DATA EXTRACTS below:

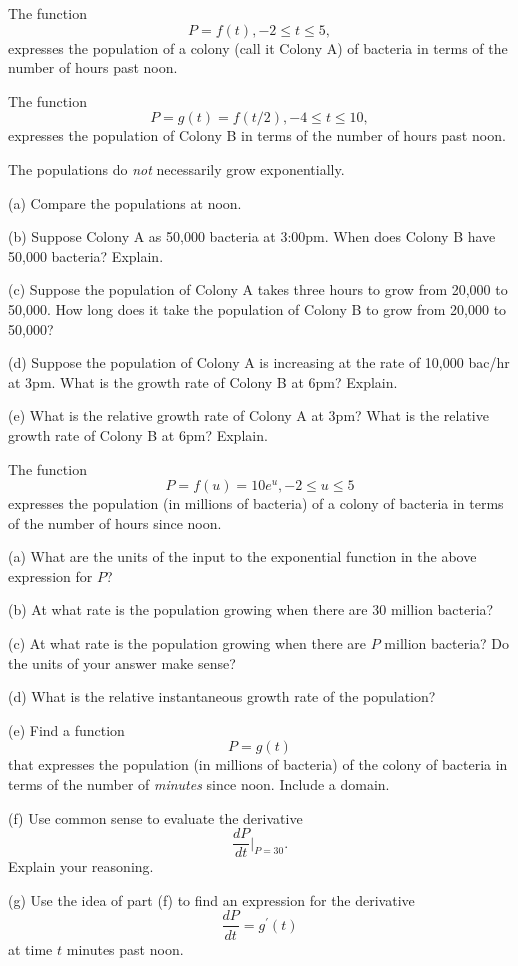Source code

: \documentclass{ximera}
\begin{document}
\begin{question}  \label{Qdsfsadfghbhhhhyy}
The function
\[
        P = f(t) , -2 \leq t \leq 5,
\]
expresses the population of a colony (call it Colony A) of bacteria in terms of the number of hours past noon.

The function 
\[
          P =g(t) = f(t/2), -4 \leq t \leq 10,
\]
expresses the population of Colony B in terms of the number of hours past noon.

The populations do \emph{not} necessarily grow exponentially.


(a) Compare the populations at noon.


(b) Suppose Colony A as 50,000 bacteria at 3:00pm. When does Colony B have 50,000 bacteria? Explain.

(c) Suppose the population of Colony A takes three hours to grow from 20,000 to 50,000. How long does it take the population of Colony B to grow from 20,000 to 50,000?

(d) Suppose the population of Colony A is increasing at the rate of 10,000 bac/hr at 3pm. What is the growth rate of Colony B at 6pm? Explain. 

(e) What is the relative growth rate of Colony A at 3pm? What is the relative growth rate of Colony B at 6pm? Explain. 

\end{question}

\begin{question} \label{Q:432g4gh}
The function 
\[
       P = f(u) = 10e^u , -2\leq u \leq 5
\]
expresses the population (in millions of bacteria) of a colony of bacteria in terms of the number of hours since noon.

(a) What are the units of the input to the exponential function in the above expression for $P$?

(b) At what rate is the population growing when there are 30 million bacteria?

(c) At what rate is the population growing when there are $P$ million bacteria? Do the units of your answer make sense?

(d) What is the relative instantaneous growth rate of the population?

(e) Find a function
\[
         P = g(t) 
\]   
that expresses the population  (in millions of bacteria) of the colony of bacteria in terms of the number of \emph{minutes} since noon. Include a domain.

(f) Use common sense to evaluate the derivative
\[
      \frac{dP}{dt}\Big|_{P=30} .
\]
Explain your reasoning.

(g) Use the idea of part (f) to find an expression for the derivative
\[
    \frac{dP}{dt} = g^\prime(t)
\]
at time $t$ minutes past noon.

\end{question}
\end{document}
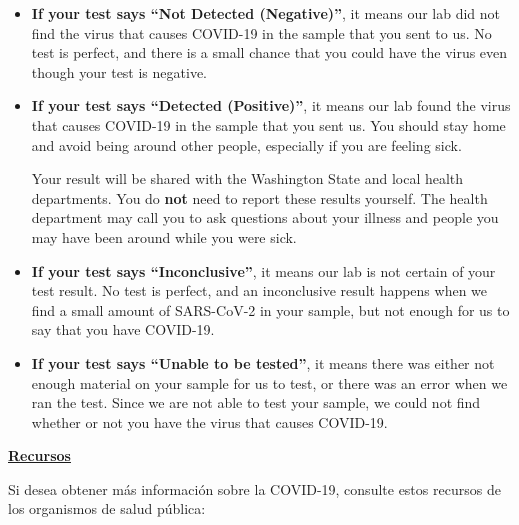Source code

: \documentclass[10pt]{article}
\begin{document}
\begin{itemize}


\item

  \textbf{If your test says ``Not Detected (Negative)''}, it means our lab did not find the
  virus that causes COVID-19 in the sample that you sent to us. No test is
  perfect, and there is a small chance that you could have the virus even though
  your test is negative.

\item

  \textbf{If your test says ``Detected (Positive)''}, it means our
  lab found the virus that causes COVID-19 in the sample that you sent us. You
  should stay home and avoid being around other people, especially if you are
  feeling sick.

  Your result will be shared with the Washington State and local health
  departments. You do \textbf{not} need to report these results yourself. The
  health department may call you to ask questions about your illness and people
  you may have been around while you were sick.

\item

  \textbf{If your test says ``Inconclusive''}, it means our lab is not certain
  of your test result. No test is perfect, and an inconclusive result happens
  when we find a small amount of SARS-CoV-2 in your sample, but not enough for
  us to say that you have COVID-19.

\item

  \textbf{If your test says ``Unable to be tested''}, it means there was either
  not enough material on your sample for us to test, or there was an error when
  we ran the test. Since we are not able to test your sample, we could not find
  whether or not you have the virus that causes COVID-19.

\end{itemize}

\bigskip

\large \underline{\textbf{Recursos}}

Si desea obtener más información sobre la COVID-19, consulte estos recursos de
los organismos de salud pública:
\end{document}
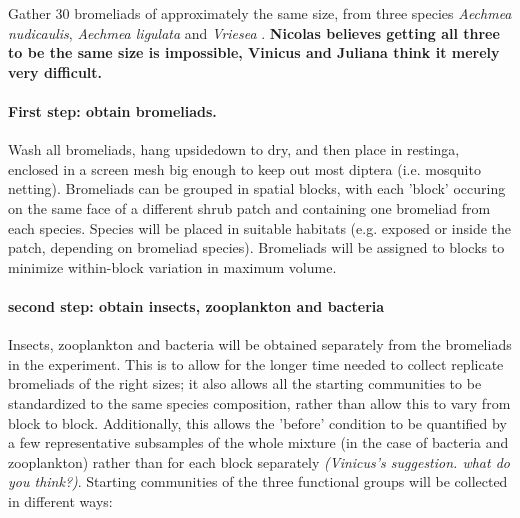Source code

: \documentclass[10pt]{article}
\begin{document}
\begin{spacing}{2}
Gather 30 bromeliads of approximately the same size, from three
species \emph{Aechmea nudicaulis}, \emph{Aechmea ligulata} and
\emph{Vriesea }.  \textbf{Nicolas believes getting all three to be the same
size is impossible, Vinicus and Juliana think it merely very
difficult.}

\paragraph{First step: obtain bromeliads.}

Wash all bromeliads, hang upsidedown to dry, and then place in
restinga, enclosed in a screen mesh big enough to keep out most
diptera (i.e. mosquito netting).  Bromeliads can be grouped in spatial
blocks, with each 'block' occuring on the same face of a different
shrub patch and containing one bromeliad from each species.  Species
will be placed in suitable habitats (e.g. exposed or inside the patch,
depending on bromeliad species). Bromeliads will be assigned to blocks
to minimize within-block variation in maximum volume.

\paragraph{second step: obtain insects, zooplankton and bacteria}

Insects, zooplankton and bacteria will be obtained separately from the
bromeliads in the experiment.  This is to allow for the longer time
needed to collect replicate bromeliads of the right sizes; it also
allows all the starting communities to be standardized to the same
species composition, rather than allow this to vary from block to
block.  Additionally, this allows the 'before' condition to be
quantified by a few representative subsamples of the whole mixture (in
the case of bacteria and zooplankton) rather than for each block
separately \emph{(Vinicus's suggestion.  what do you think?)}.
Starting communities of the three functional groups will be collected
in different ways:


\end{spacing}
\end{document}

End of DATA EXTRACTS.

TASK ITEM: Working from the data above, extract solely the lines from the one containing "expresses the population of Colony" through the one containing "(a) Compare the populations at noon.", exactly as they appear, both included.

EXERCISE OUTPUT:
expresses the population of Colony B in terms of the number of hours past noon.

The populations do \emph{not} necessarily grow exponentially.


(a) Compare the populations at noon.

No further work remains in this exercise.